*Work order*.
Copy each line below that contains "relacji".
- - - - - - -
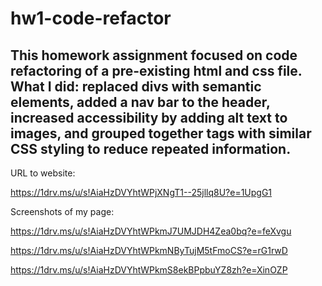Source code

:# hw1-code-refactor

## This homework assignment focused on code refactoring of a pre-existing html and css file. What I did: replaced divs with semantic elements, added a nav bar to the header, increased accessibility by adding alt text to images, and grouped together tags with similar CSS styling to reduce repeated information. 

URL to website:

https://1drv.ms/u/s!AiaHzDVYhtWPjXNgT1--25jllq8U?e=1UpgG1

Screenshots of my page:

https://1drv.ms/u/s!AiaHzDVYhtWPkmJ7UMJDH4Zea0bq?e=feXvgu

https://1drv.ms/u/s!AiaHzDVYhtWPkmNByTujM5tFmoCS?e=rG1rwD

https://1drv.ms/u/s!AiaHzDVYhtWPkmS8ekBPpbuYZ8zh?e=XinOZP
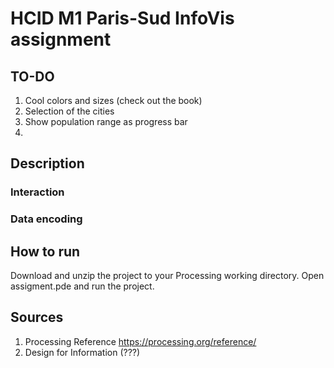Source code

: # HCID M1 Paris-Sud InfoVis assignment

## TO-DO
1. Cool colors and sizes (check out the book)
2. Selection of the cities
3. Show population range as progress bar
4. 


## Description
### Interaction


### Data encoding


## How to run
Download and unzip the project to your Processing working directory.
Open assigment.pde and run the project.

## Sources
1. Processing Reference https://processing.org/reference/
2. Design for Information (???)
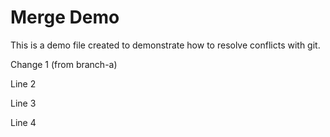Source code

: Merge Demo
================

This is a demo file created to demonstrate how to resolve conflicts with git.

Change 1 (from branch-a)

Line 2

Line 3

Line 4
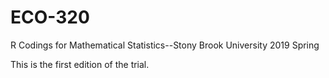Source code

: # ECO-320
R Codings for Mathematical Statistics--Stony Brook University 2019 Spring

This is the first edition of the trial.
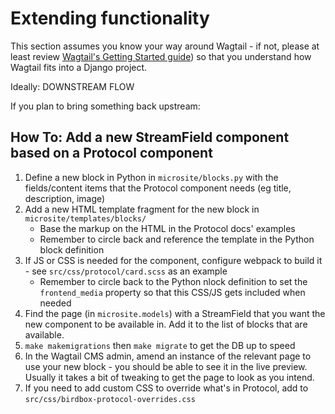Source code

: # Extending functionality

This section assumes you know your way around Wagtail - if not, please at least review [Wagtail's Getting Started guide](https://docs.wagtail.org/en/stable/getting_started/index.html)) so that you understand how Wagtail fits into a Django project.

Ideally: DOWNSTREAM FLOW

If you plan to bring something back upstream:

## How To: Add a new StreamField component based on a Protocol component

1. Define a new block in Python in `microsite/blocks.py` with the fields/content items that the Protocol component needs (eg title, description, image)
2. Add a new HTML template fragment for the new block in `microsite/templates/blocks/`
    * Base the markup on the HTML in the Protocol docs' examples
    * Remember to circle back and reference the template in the Python block definition
3. If JS or CSS is needed for the component, configure webpack to build it - see `src/css/protocol/card.scss` as an example
    * Remember to circle back to the Python nlock definition to set the `frontend_media` property so that this CSS/JS gets included when needed
4. Find the page (in `microsite.models`) with a StreamField that you want the new component to be available in. Add it to the list of blocks that are available.
5. `make makemigrations` then `make migrate` to get the DB up to speed
6. In the Wagtail CMS admin, amend an instance of the relevant page to use your new block - you should be able to see it in the live preview. Usually it takes a bit of tweaking to get the page to look as you intend.
7. If you need to add custom CSS to override what's in Protocol, add to `src/css/birdbox-protocol-overrides.css`
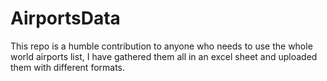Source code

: # AirportsData
This repo is a humble contribution to anyone who needs to use the whole world airports list, I have gathered them all in an excel sheet and uploaded them with different formats.

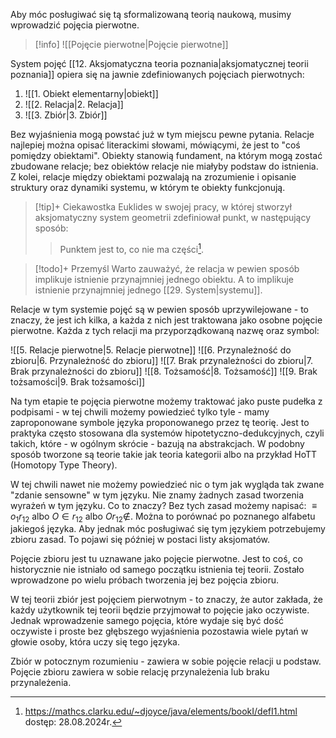 Aby móc posługiwać się tą sformalizowaną teorią naukową, musimy wprowadzić pojęcia pierwotne. 

> [!info] ![[Pojęcie pierwotne|Pojęcie pierwotne]]

System pojęć [[12. Aksjomatyczna teoria poznania|aksjomatycznej teorii poznania]] opiera się na jawnie zdefiniowanych pojęciach pierwotnych:
1. ![[1. Obiekt elementarny|obiekt]]
2. ![[2. Relacja|2. Relacja]]
3. ![[3. Zbiór|3. Zbiór]]

Bez wyjaśnienia mogą powstać już w tym miejscu pewne pytania. Relacje najlepiej można opisać literackimi słowami, mówiącymi, że jest to "coś pomiędzy obiektami". Obiekty stanowią fundament, na którym mogą zostać zbudowane relacje; bez obiektów relacje nie miałyby podstaw do istnienia. Z kolei, relacje między obiektami pozwalają na zrozumienie i opisanie struktury oraz dynamiki systemu, w którym te obiekty funkcjonują.

> [!tip]+ Ciekawostka
> Euklides w swojej pracy, w której stworzył aksjomatyczny system geometrii zdefiniował punkt, w następujący sposób:
> > Punktem jest to, co nie ma części[^1].

> [!todo]+ Przemyśl
> Warto zauważyć, że relacja w pewien sposób implikuje istnienie przynajmniej jednego obiektu. A to implikuje istnienie przynajmniej jednego [[29. System|systemu]]. 

Relacje w tym systemie pojęć są w pewien sposób uprzywilejowane - to znaczy, że jest ich kilka, a każda z nich jest traktowana jako osobne pojęcie pierwotne. Każda z tych relacji ma przyporządkowaną nazwę oraz symbol:

![[5. Relacje pierwotne|5. Relacje pierwotne]]
![[6. Przynależność do zbioru|6. Przynależność do zbioru]]
![[7. Brak przynależności do zbioru|7. Brak przynależności do zbioru]]
![[8. Tożsamość|8. Tożsamość]]
![[9. Brak tożsamości|9. Brak tożsamości]]

Na tym etapie te pojęcia pierwotne możemy traktować jako puste pudełka z podpisami - w tej chwili możemy powiedzieć tylko tyle - mamy zaproponowane symbole języka proponowanego przez tę teorię. Jest to praktyka często stosowana dla systemów hipotetyczno-dedukcyjnych, czyli takich, które - w ogólnym skrócie - bazują na abstrakcjach. W podobny sposób tworzone są teorie takie jak teoria kategorii albo na przykład HoTT (Homotopy Type Theory). 

W tej chwili nawet nie możemy powiedzieć nic o tym jak wygląda tak zwane "zdanie sensowne" w tym języku. Nie znamy żadnych zasad tworzenia wyrażeń w tym języku. Co to znaczy? Bez tych zasad możemy napisać: $\equiv o_1 r_{12}$ albo $O \in r_{12}$ albo $O r_{12} \notin$. Można to porównać po poznanego alfabetu jakiegoś języka. Aby jednak móc posługiwać się tym językiem potrzebujemy zbioru zasad. To pojawi się później w postaci listy aksjomatów. 

Pojęcie zbioru jest tu uznawane jako pojęcie pierwotne. Jest to coś, co historycznie nie istniało od samego początku istnienia tej teorii. Zostało wprowadzone po wielu próbach tworzenia jej bez pojęcia zbioru.

W tej teorii zbiór jest pojęciem pierwotnym - to znaczy, że autor zakłada, że każdy użytkownik tej teorii będzie przyjmował to pojęcie jako oczywiste. Jednak wprowadzenie samego pojęcia, które wydaje się być dość oczywiste i proste bez głębszego wyjaśnienia pozostawia wiele pytań w głowie osoby, która uczy się tego języka. 

Zbiór w potocznym rozumieniu - zawiera w sobie pojęcie relacji u podstaw. Pojęcie zbioru zawiera w sobie relację przynależenia lub braku przynależenia. 



[^1]: https://mathcs.clarku.edu/~djoyce/java/elements/bookI/defI1.html dostęp: 28.08.2024r.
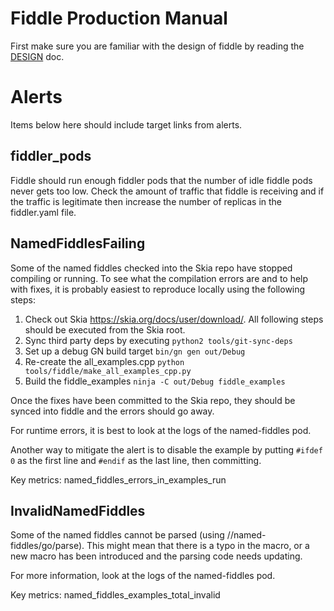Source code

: Fiddle Production Manual
========================

First make sure you are familiar with the design of fiddle by reading the
[DESIGN](./DESIGN.md) doc.

Alerts
======

Items below here should include target links from alerts.

fiddler_pods
------------

Fiddle should run enough fiddler pods that the number of idle fiddle pods never
gets too low. Check the amount of traffic that fiddle is receiving and if the
traffic is legitimate then increase the number of replicas in the fiddler.yaml
file.

NamedFiddlesFailing
-------------------
Some of the named fiddles checked into the Skia repo have stopped compiling or running. To see what
the compilation errors are and to help with fixes, it is probably easiest to reproduce locally
using the following steps:
  1) Check out Skia <https://skia.org/docs/user/download/>. All following steps should be executed
     from the Skia root.
  2) Sync third party deps by executing `python2 tools/git-sync-deps`
  3) Set up a debug GN build target `bin/gn gen out/Debug`
  4) Re-create the all_examples.cpp `python tools/fiddle/make_all_examples_cpp.py`
  5) Build the fiddle_examples `ninja -C out/Debug fiddle_examples`

Once the fixes have been committed to the Skia repo, they should be synced into fiddle and the
errors should go away.

For runtime errors, it is best to look at the logs of the named-fiddles pod.

Another way to mitigate the alert is to disable the example by putting `#ifdef 0` as the first line
and `#endif` as the last line, then committing.

Key metrics: named_fiddles_errors_in_examples_run

InvalidNamedFiddles
-------------------
Some of the named fiddles cannot be parsed (using //named-fiddles/go/parse). This might mean that
there is a typo in the macro, or a new macro has been introduced and the parsing code needs
updating.

For more information, look at the logs of the named-fiddles pod.

Key metrics: named_fiddles_examples_total_invalid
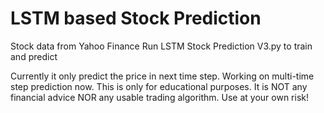 # LSTM based Stock Prediction

Stock data from Yahoo Finance
Run LSTM Stock Prediction V3.py to train and predict

Currently it only predict the price in next time step. Working on multi-time step prediction now.
This is only for educational purposes. It is NOT any financial advice NOR any usable trading algorithm. Use at your own risk!
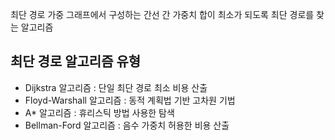 최단 경로
가중 그래프에서 구성하는 간선 간 가중치 합이 최소가 되도록 최단 경로를 찾는 알고리즘

## 최단 경로 알고리즘 유형

- Dijkstra 알고리즘 : 단일 최단 경로 최소 비용 산출
- Floyd-Warshall 알고리즘 : 동적 계획법 기반 고차원 기법
- A\* 알고리즘 : 휴리스틱 방법 사용한 탐색
- Bellman-Ford 알고리즘 : 음수 가중치 허용한 비용 산출
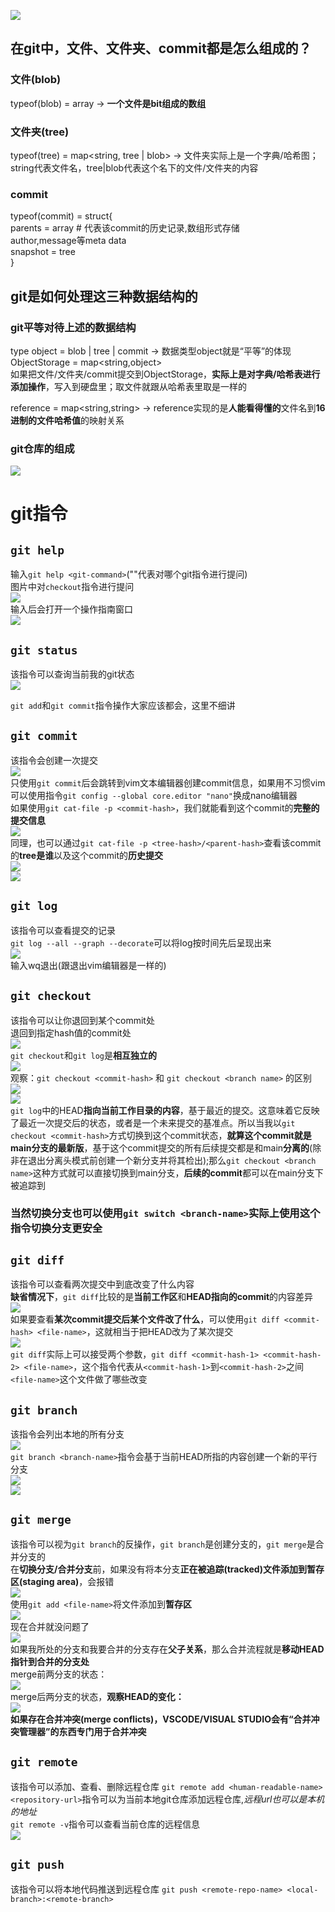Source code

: ![](./Resource/Images/GitVersionControl/TryToAvoid.png)  
## 在git中，文件、文件夹、commit都是怎么组成的？
### 文件(blob)
typeof(blob) = array<byte> -> **一个文件是bit组成的数组**  
### 文件夹(tree)
typeof(tree) = map<string, tree | blob> -> 文件夹实际上是一个字典/哈希图；string代表文件名，tree|blob代表这个名下的文件/文件夹的内容
### **commit**
typeof(commit) = struct{  
     parents = array<commit> # 代表该commit的历史记录,数组形式存储    
     author,message等meta data  
     snapshot = tree  
}  

## git是如何处理这三种数据结构的
### git**平等对待上述的数据结构**
type object = blob | tree | commit -> 数据类型object就是“平等”的体现  
ObjectStorage = map<string,object>  
如果把文件/文件夹/commit提交到ObjectStorage，**实际上是对字典/哈希表进行添加操作**，写入到硬盘里；取文件就跟从哈希表里取是一样的  

reference = map<string,string> -> reference实现的是**人能看得懂的**文件名到**16进制的文件哈希值**的映射关系  

### git仓库的组成
![](./Resource/Images/GitVersionControl/GitRepoComponent.png)  

# git指令
## `git help` 
输入`git help <git-command>`("<git-command>"代表对哪个git指令进行提问)  
图片中对`checkout`指令进行提问  
![](./Resource/Images/GitVersionControl/GitHelp-1.png)  
输入后会打开一个操作指南窗口  
![](./Resource/Images/GitVersionControl/GitHelp-2.png)  

## `git status`
该指令可以查询当前我的git状态  
![](./Resource/Images/GitVersionControl/GitStatus.png)  

`git add`和`git commit`指令操作大家应该都会，这里不细讲  
## `git commit`  
该指令会创建一次提交  
![](./Resource/Images/GitVersionControl/GitCommit-1.png)  
只使用`git commit`后会跳转到vim文本编辑器创建commit信息，如果用不习惯vim可以使用指令`git config --global core.editor "nano"`换成nano编辑器  
如果使用`git cat-file -p <commit-hash>`，我们就能看到这个commit的**完整的提交信息**  
![](./Resource/Images/GitVersionControl/GitCommit-2.png)  
同理，也可以通过`git cat-file -p <tree-hash>/<parent-hash>`查看该commit的**tree是谁**以及这个commit的**历史提交**  
![](./Resource/Images/GitVersionControl/GitCommit-3.png)  
![](./Resource/Images/GitVersionControl/GitCommit-4.png)  

## `git log`
该指令可以查看提交的记录  
`git log --all --graph --decorate`可以将log按时间先后呈现出来  
![](./Resource/Images/GitVersionControl/GitLog.png)  
输入wq退出(跟退出vim编辑器是一样的)  

## `git checkout`  
该指令可以让你退回到某个commit处  
退回到指定hash值的commit处  
![](./Resource/Images/GitVersionControl/GitCheckout-1.png)  
`git checkout`和`git log`是**相互独立的**  
![](./Resource/Images/GitVersionControl/GitCheckout-2.png)  
观察：`git checkout <commit-hash>` 和 `git checkout <branch name>` 的区别  
![](./Resource/Images/GitVersionControl/GitCheckout-3.png)  
![](./Resource/Images/GitVersionControl/GitCheckout-5.png)  
`git log`中的HEAD**指向当前工作目录的内容**，基于最近的提交。这意味着它反映了最近一次提交后的状态，或者是一个未来提交的基准点。所以当我以`git checkout <commit-hash>`方式切换到这个commit状态，**就算这个commit就是main分支的最新版**，基于这个commit提交的所有后续提交都是和main**分离的**(除非在退出分离头模式前创建一个新分支并将其检出);那么`git checkout <branch name>`这种方式就可以直接切换到main分支，**后续的commit**都可以在main分支下被追踪到  

### **当然切换分支也可以使用`git switch <branch-name>`实际上使用这个指令切换分支更安全**

## `git diff`
该指令可以查看两次提交中到底改变了什么内容  
**缺省情况下**，`git diff`比较的是**当前工作区**和**HEAD指向的commit**的内容差异  
![](./Resource/Images/GitVersionControl/GitDiff.png)  
如果要查看**某次commit提交后某个文件改了什么**，可以使用`git diff <commit-hash> <file-name>`，这就相当于把HEAD改为了某次提交  
![](./Resource/Images/GitVersionControl/GitDiff-2.png)  
`git diff`实际上可以接受两个参数，`git diff <commit-hash-1> <commit-hash-2> <file-name>`，这个指令代表从`<commit-hash-1>`到`<commit-hash-2>`之间`<file-name>`这个文件做了哪些改变  

## `git branch`
该指令会列出本地的所有分支  
![](./Resource/Images/GitVersionControl/GitBranch-1.png)  
`git branch <branch-name>`指令会基于当前HEAD所指的内容创建一个新的平行分支  
![](./Resource/Images/GitVersionControl/GitBranch-2.png)  
![](./Resource/Images/GitVersionControl/GitBranch-3.png)  

## `git merge`
该指令可以视为`git branch`的反操作，`git branch`是创建分支的，`git merge`是合并分支的  
在**切换分支/合并分支**前，如果没有将本分支**正在被追踪(tracked)文件添加到暂存区(staging area)**，会报错  
![](./Resource/Images/GitVersionControl/GitMerge-1.png)  
使用`git add <file-name>`将文件添加到**暂存区**  
![](./Resource/Images/GitVersionControl/GitMerge-2.png)  
现在合并就没问题了  
![](./Resource/Images/GitVersionControl/GitMerge-3.png)  
如果我所处的分支和我要合并的分支存在**父子关系**，那么合并流程就是**移动HEAD指针到合并的分支处**  
merge前两分支的状态：  
![](./Resource/Images/GitVersionControl/GitMerge-4.png)  
merge后两分支的状态，**观察HEAD的变化：**  
![](./Resource/Images/GitVersionControl/GitMerge-5.png)  
**如果存在合并冲突(merge conflicts)，VSCODE/VISUAL STUDIO会有“合并冲突管理器”的东西专门用于合并冲突**  

## `git remote`
该指令可以添加、查看、删除远程仓库
`git remote add <human-readable-name> <repository-url>`指令可以为当前本地git仓库添加远程仓库,*远程url也可以是本机的地址*  
`git remote -v`指令可以查看当前仓库的远程信息  
![](./Resource/Images/GitVersionControl/GitRemote-1.png)  

## `git push`
该指令可以将本地代码推送到远程仓库
`git push <remote-repo-name> <local-branch>:<remote-branch>`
- - - - - - -
*Exercise solution*.
Relacje w tym systemie pojęć są w pewien sposób uprzywilejowane - to znaczy, że jest ich kilka, a każda z nich jest traktowana jako osobne pojęcie pierwotne. Każda z tych relacji ma przyporządkowaną nazwę oraz symbol:
Zbiór w potocznym rozumieniu - zawiera w sobie pojęcie relacji u podstaw. Pojęcie zbioru zawiera w sobie relację przynależenia lub braku przynależenia. 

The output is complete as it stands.